When you find a suitable opening like AI/ML Engineer at Shell, make sure to apply directly through our website. It gives you an edge and shows you're keen to join our team. Plus, who doesn’t love a direct application? It’s easier than navigating through job boards!

We think you need these skills to ace AI/ML Engineer in London

Python
SQL
Data Engineering
Problem-Solving Skills
Communication Skills
Data Pipeline Development
API Integration

Some tips for your application 🫡

Show Off Your Projects:In the world of data science, your projects can speak volumes about your skills. Make sure to showcase a few key projects in your CV or portfolio, especially those that highlight your ability to work with data sets, build models, or use relevant tools like Python, R, or SQL. Don’t forget to include links to any GitHub repositories if applicable!

Quantify Your Achievements:Employers love numbers! When drafting your CV, highlight your achievements with quantifiable results. For instance, mention how your data analysis led to a certain percentage increase in efficiency or revenue at a previous job or project. These details can really make your application pop!

Craft a Tailored Cover Letter:For a full-time role at Shell, your cover letter should reflect your passion for data science and your excitement about the specific projects or values of the company. Dive into why you’re a good fit, how your skills align with their needs, and any unique perspectives you can bring to the team.

Stand Out with Relevant Courses and Certifications:Although experience talks, relevant courses or certifications can be your ticket to impressing hiring managers at Shell. Mention any standout courses you've completed that equipped you with essential skills, such as machine learning certifications or data visualisation courses. This shows your commitment to continuously developing your skills in the field!

How to prepare for a job interview at Shell

Brush Up on Your Statistics

For a data science role, we need to seriously sharpen our statistics skills. Get ready to tackle technical questions on probability distributions, hypothesis testing, and regression analysis. These are often the bread and butter of data science interviews, so don't just skim over them!

Showcase Your Projects

Prepare a killer portfolio showcasing your data science projects. We should include details about the datasets used, the tools and techniques applied, and the impact of your findings. If we can walk them through a particularly challenging project or a cool visualisation that had real-world implications, it’ll really make us stand out!
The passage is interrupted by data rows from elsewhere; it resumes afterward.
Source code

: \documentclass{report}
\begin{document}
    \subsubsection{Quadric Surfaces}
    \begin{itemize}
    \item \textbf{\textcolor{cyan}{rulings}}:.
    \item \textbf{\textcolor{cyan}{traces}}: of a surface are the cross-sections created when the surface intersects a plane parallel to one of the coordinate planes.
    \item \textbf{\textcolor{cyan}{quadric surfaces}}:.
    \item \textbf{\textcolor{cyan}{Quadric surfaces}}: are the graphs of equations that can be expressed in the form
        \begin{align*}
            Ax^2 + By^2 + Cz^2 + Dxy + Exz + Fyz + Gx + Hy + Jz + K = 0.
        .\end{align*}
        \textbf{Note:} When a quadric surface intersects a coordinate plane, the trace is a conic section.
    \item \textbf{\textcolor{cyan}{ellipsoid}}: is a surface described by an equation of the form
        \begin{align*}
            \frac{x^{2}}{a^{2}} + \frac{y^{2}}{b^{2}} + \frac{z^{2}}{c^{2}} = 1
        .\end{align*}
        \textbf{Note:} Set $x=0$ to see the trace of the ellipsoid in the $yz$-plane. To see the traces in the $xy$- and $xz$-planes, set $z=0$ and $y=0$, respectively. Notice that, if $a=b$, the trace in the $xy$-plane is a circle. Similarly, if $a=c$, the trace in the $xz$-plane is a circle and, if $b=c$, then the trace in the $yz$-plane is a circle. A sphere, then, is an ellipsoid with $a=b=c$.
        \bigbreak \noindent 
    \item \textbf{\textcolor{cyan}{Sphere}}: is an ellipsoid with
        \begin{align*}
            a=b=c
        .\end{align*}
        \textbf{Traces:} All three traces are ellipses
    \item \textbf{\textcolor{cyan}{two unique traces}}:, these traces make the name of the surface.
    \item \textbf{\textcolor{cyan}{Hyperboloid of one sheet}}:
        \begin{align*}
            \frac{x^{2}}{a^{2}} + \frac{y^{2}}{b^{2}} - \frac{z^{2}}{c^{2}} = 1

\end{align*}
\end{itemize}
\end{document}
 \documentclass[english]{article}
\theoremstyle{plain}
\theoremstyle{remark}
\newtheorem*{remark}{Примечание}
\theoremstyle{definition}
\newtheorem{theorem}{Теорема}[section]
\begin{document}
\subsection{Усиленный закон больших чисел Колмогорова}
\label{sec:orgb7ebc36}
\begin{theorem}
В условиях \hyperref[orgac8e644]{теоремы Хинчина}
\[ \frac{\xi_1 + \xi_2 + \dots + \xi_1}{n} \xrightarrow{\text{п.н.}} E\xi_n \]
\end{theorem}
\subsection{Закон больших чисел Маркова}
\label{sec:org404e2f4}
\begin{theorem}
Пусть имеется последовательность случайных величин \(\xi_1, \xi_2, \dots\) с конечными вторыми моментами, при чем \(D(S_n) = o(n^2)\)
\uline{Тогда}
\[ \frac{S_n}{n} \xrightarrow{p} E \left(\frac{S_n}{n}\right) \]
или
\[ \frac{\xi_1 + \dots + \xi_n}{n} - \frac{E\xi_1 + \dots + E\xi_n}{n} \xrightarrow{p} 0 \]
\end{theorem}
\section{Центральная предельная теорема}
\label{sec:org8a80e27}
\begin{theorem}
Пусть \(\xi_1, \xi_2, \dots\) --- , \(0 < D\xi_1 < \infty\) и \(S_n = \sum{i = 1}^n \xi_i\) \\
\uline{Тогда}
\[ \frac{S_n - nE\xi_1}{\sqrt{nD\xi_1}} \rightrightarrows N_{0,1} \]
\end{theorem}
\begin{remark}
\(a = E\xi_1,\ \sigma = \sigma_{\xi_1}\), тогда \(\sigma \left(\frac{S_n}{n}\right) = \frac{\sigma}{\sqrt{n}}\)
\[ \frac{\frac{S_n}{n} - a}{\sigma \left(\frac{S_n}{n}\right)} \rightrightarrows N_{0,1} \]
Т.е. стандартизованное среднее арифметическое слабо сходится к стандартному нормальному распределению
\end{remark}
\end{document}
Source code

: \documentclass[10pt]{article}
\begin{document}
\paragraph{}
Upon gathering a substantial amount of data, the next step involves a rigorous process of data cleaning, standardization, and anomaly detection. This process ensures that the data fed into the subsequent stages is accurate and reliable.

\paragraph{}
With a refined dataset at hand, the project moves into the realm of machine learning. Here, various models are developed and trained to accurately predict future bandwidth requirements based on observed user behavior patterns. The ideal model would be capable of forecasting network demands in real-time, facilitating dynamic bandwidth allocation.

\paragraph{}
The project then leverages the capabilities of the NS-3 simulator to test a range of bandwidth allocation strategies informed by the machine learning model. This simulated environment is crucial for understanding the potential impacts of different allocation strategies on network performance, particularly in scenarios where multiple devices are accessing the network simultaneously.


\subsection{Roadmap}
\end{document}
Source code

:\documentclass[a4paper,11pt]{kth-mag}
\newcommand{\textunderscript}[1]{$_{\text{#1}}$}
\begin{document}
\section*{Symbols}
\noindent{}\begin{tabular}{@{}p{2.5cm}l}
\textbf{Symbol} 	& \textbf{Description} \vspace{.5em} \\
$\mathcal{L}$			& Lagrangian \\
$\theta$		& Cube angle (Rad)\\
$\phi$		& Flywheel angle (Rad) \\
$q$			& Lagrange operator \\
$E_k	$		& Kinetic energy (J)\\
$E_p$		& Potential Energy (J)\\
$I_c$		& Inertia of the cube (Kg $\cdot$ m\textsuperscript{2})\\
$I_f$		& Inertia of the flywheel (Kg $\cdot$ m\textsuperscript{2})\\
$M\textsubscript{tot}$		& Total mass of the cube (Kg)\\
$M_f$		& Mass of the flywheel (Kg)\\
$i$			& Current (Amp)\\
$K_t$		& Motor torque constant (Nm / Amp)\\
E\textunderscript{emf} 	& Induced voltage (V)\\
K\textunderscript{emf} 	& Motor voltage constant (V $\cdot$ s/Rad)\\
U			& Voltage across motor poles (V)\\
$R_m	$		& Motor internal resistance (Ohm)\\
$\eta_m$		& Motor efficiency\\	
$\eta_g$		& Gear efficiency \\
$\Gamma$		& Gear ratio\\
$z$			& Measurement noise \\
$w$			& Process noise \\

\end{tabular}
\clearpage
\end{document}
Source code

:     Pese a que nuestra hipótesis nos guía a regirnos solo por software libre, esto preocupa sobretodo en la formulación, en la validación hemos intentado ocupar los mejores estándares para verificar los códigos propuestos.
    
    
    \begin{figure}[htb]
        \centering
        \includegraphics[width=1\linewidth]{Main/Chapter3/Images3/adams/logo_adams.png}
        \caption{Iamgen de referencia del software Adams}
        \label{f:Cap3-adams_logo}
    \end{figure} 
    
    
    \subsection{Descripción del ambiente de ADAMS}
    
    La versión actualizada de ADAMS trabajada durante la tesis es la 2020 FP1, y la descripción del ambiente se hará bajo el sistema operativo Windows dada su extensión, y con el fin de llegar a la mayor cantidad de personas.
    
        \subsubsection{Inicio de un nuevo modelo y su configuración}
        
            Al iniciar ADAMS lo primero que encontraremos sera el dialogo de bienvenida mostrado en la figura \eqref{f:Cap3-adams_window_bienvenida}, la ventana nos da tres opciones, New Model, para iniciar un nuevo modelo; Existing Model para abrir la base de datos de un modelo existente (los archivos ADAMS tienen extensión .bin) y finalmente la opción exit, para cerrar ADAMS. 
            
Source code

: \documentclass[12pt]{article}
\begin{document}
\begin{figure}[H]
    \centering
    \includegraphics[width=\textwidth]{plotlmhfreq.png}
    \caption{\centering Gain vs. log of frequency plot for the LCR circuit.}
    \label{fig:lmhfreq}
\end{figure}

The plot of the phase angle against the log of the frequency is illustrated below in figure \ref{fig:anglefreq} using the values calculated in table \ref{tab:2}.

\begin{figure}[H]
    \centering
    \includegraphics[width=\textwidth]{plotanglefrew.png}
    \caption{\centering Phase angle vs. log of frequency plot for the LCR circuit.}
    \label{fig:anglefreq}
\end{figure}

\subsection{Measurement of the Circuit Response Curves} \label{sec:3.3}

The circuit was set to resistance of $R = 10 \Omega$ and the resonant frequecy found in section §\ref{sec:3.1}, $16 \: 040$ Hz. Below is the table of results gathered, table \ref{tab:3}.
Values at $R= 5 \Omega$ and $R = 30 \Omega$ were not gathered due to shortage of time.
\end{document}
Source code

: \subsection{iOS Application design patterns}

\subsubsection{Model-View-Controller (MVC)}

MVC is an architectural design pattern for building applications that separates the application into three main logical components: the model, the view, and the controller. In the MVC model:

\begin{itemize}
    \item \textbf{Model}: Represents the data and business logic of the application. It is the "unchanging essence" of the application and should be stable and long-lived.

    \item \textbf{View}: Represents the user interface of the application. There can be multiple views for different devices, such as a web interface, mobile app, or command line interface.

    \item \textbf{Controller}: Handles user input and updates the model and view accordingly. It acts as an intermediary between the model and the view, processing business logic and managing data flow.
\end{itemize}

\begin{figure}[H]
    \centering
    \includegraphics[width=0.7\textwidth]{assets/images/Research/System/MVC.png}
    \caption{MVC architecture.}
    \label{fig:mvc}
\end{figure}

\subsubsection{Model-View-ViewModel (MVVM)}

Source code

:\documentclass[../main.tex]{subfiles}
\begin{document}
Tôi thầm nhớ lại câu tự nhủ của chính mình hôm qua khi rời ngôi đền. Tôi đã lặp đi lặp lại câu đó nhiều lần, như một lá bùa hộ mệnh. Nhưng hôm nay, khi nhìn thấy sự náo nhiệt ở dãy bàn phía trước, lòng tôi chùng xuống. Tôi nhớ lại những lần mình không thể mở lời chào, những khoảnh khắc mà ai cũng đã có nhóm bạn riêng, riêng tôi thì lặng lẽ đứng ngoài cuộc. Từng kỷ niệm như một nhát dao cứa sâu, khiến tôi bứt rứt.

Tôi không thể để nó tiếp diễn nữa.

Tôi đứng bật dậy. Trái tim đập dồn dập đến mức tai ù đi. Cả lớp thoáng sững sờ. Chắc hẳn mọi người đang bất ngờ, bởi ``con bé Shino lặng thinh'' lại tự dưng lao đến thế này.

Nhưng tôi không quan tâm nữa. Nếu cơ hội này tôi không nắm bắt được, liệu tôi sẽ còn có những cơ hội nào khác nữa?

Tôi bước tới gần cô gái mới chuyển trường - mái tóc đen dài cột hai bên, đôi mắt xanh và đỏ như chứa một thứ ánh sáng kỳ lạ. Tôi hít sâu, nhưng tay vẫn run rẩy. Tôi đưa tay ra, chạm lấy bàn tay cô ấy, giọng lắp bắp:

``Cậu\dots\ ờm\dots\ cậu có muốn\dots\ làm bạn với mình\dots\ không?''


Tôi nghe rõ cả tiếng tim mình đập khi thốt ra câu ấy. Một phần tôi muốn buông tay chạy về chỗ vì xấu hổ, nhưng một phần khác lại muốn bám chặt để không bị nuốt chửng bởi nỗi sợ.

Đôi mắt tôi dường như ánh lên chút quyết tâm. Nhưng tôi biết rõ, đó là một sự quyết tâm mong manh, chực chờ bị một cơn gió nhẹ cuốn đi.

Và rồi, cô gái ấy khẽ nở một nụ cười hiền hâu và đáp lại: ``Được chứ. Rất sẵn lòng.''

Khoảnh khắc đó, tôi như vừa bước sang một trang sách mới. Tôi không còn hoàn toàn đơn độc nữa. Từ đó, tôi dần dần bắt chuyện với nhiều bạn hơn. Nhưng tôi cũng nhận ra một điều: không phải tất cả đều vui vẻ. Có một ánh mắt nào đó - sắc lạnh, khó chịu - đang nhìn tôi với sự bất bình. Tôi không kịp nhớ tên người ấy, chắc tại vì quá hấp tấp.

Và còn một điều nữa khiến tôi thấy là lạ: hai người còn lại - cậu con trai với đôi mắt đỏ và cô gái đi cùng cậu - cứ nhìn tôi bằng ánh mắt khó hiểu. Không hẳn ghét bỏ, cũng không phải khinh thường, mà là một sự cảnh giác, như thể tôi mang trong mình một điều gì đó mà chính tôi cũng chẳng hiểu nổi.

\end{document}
Get Comfortable with Python and R

Most data science positions require us to be proficient in programming languages like Python and R. We should practice common libraries like pandas, NumPy, and scikit-learn, and be ready for live coding exercises or algorithm questions. Showing off our coding chops can really impress the interviewers at Shell!

Prepare for Case Studies

Expect to encounter real-world case studies during the interview. We might be asked how we’d approach a data problem or analyse a dataset to extract insights. It's essential to think out loud and demonstrate our problem-solving process so that the interviewer can see our logical thinking in action.